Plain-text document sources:
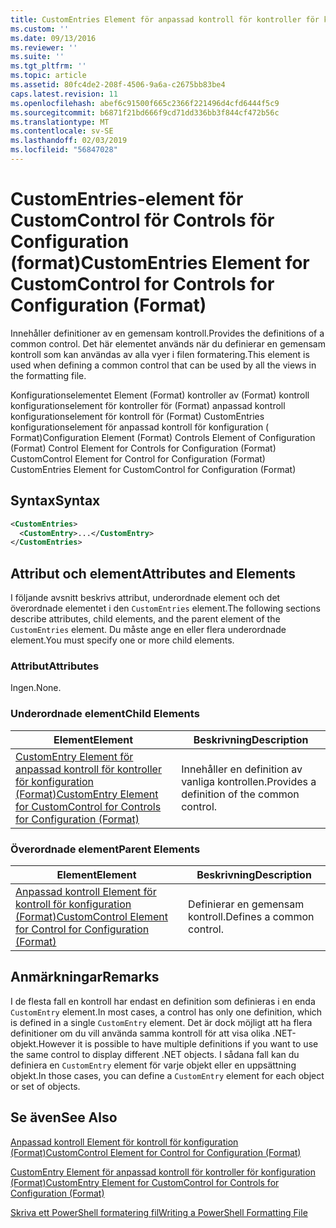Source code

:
 ```yaml
---
title: CustomEntries Element för anpassad kontroll för kontroller för konfiguration (Format) | Microsoft Docs
ms.custom: ''
ms.date: 09/13/2016
ms.reviewer: ''
ms.suite: ''
ms.tgt_pltfrm: ''
ms.topic: article
ms.assetid: 80fc4de2-208f-4506-9a6a-c2675bb83be4
caps.latest.revision: 11
ms.openlocfilehash: abef6c91500f665c2366f221496d4cfd6444f5c9
ms.sourcegitcommit: b6871f21bd666f9cd71dd336bb3f844cf472b56c
ms.translationtype: MT
ms.contentlocale: sv-SE
ms.lasthandoff: 02/03/2019
ms.locfileid: "56847028"
---
```

# <a name="customentries-element-for-customcontrol-for-controls-for-configuration-format"></a><span data-ttu-id="37e52-102">CustomEntries-element för CustomControl för Controls för Configuration (format)</span><span class="sxs-lookup"><span data-stu-id="37e52-102">CustomEntries Element for CustomControl for Controls for Configuration (Format)</span></span>

<span data-ttu-id="37e52-103">Innehåller definitioner av en gemensam kontroll.</span><span class="sxs-lookup"><span data-stu-id="37e52-103">Provides the definitions of a common control.</span></span> <span data-ttu-id="37e52-104">Det här elementet används när du definierar en gemensam kontroll som kan användas av alla vyer i filen formatering.</span><span class="sxs-lookup"><span data-stu-id="37e52-104">This element is used when defining a common control that can be used by all the views in the formatting file.</span></span>

<span data-ttu-id="37e52-105">Konfigurationselementet Element (Format) kontroller av (Format) kontroll konfigurationselement för kontroller för (Format) anpassad kontroll konfigurationselement för kontroll för (Format) CustomEntries konfigurationselement för anpassad kontroll för konfiguration ( Format)</span><span class="sxs-lookup"><span data-stu-id="37e52-105">Configuration Element (Format) Controls Element of Configuration (Format) Control Element for Controls for Configuration (Format) CustomControl Element for Control for Configuration (Format) CustomEntries Element for CustomControl for Configuration (Format)</span></span>

## <a name="syntax"></a><span data-ttu-id="37e52-106">Syntax</span><span class="sxs-lookup"><span data-stu-id="37e52-106">Syntax</span></span>

```xml
<CustomEntries>
  <CustomEntry>...</CustomEntry>
</CustomEntries>

```

## <a name="attributes-and-elements"></a><span data-ttu-id="37e52-107">Attribut och element</span><span class="sxs-lookup"><span data-stu-id="37e52-107">Attributes and Elements</span></span>

<span data-ttu-id="37e52-108">I följande avsnitt beskrivs attribut, underordnade element och det överordnade elementet i den `CustomEntries` element.</span><span class="sxs-lookup"><span data-stu-id="37e52-108">The following sections describe attributes, child elements, and the parent element of the `CustomEntries` element.</span></span> <span data-ttu-id="37e52-109">Du måste ange en eller flera underordnade element.</span><span class="sxs-lookup"><span data-stu-id="37e52-109">You must specify one or more child elements.</span></span>

### <a name="attributes"></a><span data-ttu-id="37e52-110">Attribut</span><span class="sxs-lookup"><span data-stu-id="37e52-110">Attributes</span></span>

<span data-ttu-id="37e52-111">Ingen.</span><span class="sxs-lookup"><span data-stu-id="37e52-111">None.</span></span>

### <a name="child-elements"></a><span data-ttu-id="37e52-112">Underordnade element</span><span class="sxs-lookup"><span data-stu-id="37e52-112">Child Elements</span></span>

|<span data-ttu-id="37e52-113">Element</span><span class="sxs-lookup"><span data-stu-id="37e52-113">Element</span></span>|<span data-ttu-id="37e52-114">Beskrivning</span><span class="sxs-lookup"><span data-stu-id="37e52-114">Description</span></span>|
|-------------|-----------------|
|[<span data-ttu-id="37e52-115">CustomEntry Element för anpassad kontroll för kontroller för konfiguration (Format)</span><span class="sxs-lookup"><span data-stu-id="37e52-115">CustomEntry Element for CustomControl for Controls for Configuration (Format)</span></span>](./customentry-element-for-customcontrol-for-controls-for-configuration-format.md)|<span data-ttu-id="37e52-116">Innehåller en definition av vanliga kontrollen.</span><span class="sxs-lookup"><span data-stu-id="37e52-116">Provides a definition of the common control.</span></span>|

### <a name="parent-elements"></a><span data-ttu-id="37e52-117">Överordnade element</span><span class="sxs-lookup"><span data-stu-id="37e52-117">Parent Elements</span></span>

|<span data-ttu-id="37e52-118">Element</span><span class="sxs-lookup"><span data-stu-id="37e52-118">Element</span></span>|<span data-ttu-id="37e52-119">Beskrivning</span><span class="sxs-lookup"><span data-stu-id="37e52-119">Description</span></span>|
|-------------|-----------------|
|[<span data-ttu-id="37e52-120">Anpassad kontroll Element för kontroll för konfiguration (Format)</span><span class="sxs-lookup"><span data-stu-id="37e52-120">CustomControl Element for Control for Configuration (Format)</span></span>](./customcontrol-element-for-control-for-controls-for-configuration-format.md)|<span data-ttu-id="37e52-121">Definierar en gemensam kontroll.</span><span class="sxs-lookup"><span data-stu-id="37e52-121">Defines a common control.</span></span>|

## <a name="remarks"></a><span data-ttu-id="37e52-122">Anmärkningar</span><span class="sxs-lookup"><span data-stu-id="37e52-122">Remarks</span></span>

<span data-ttu-id="37e52-123">I de flesta fall en kontroll har endast en definition som definieras i en enda `CustomEntry` element.</span><span class="sxs-lookup"><span data-stu-id="37e52-123">In most cases, a control has only one definition, which is defined in a single `CustomEntry` element.</span></span> <span data-ttu-id="37e52-124">Det är dock möjligt att ha flera definitioner om du vill använda samma kontroll för att visa olika .NET-objekt.</span><span class="sxs-lookup"><span data-stu-id="37e52-124">However it is possible to have multiple definitions if you want to use the same control to display different .NET objects.</span></span> <span data-ttu-id="37e52-125">I sådana fall kan du definiera en `CustomEntry` element för varje objekt eller en uppsättning objekt.</span><span class="sxs-lookup"><span data-stu-id="37e52-125">In those cases, you can define a `CustomEntry` element for each object or set of objects.</span></span>

## <a name="see-also"></a><span data-ttu-id="37e52-126">Se även</span><span class="sxs-lookup"><span data-stu-id="37e52-126">See Also</span></span>

[<span data-ttu-id="37e52-127">Anpassad kontroll Element för kontroll för konfiguration (Format)</span><span class="sxs-lookup"><span data-stu-id="37e52-127">CustomControl Element for Control for Configuration (Format)</span></span>](./customcontrol-element-for-control-for-controls-for-configuration-format.md)

[<span data-ttu-id="37e52-128">CustomEntry Element för anpassad kontroll för kontroller för konfiguration (Format)</span><span class="sxs-lookup"><span data-stu-id="37e52-128">CustomEntry Element for CustomControl for Controls for Configuration (Format)</span></span>](./customentry-element-for-customcontrol-for-controls-for-configuration-format.md)

[<span data-ttu-id="37e52-129">Skriva ett PowerShell formatering fil</span><span class="sxs-lookup"><span data-stu-id="37e52-129">Writing a PowerShell Formatting File</span></span>](./writing-a-powershell-formatting-file.md)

PROBLEM DESCRIPTION: Report how many lines of the data above hold the string "CustomEntries". Nothing else belongs in the answer.

RESPONSE AREA: 6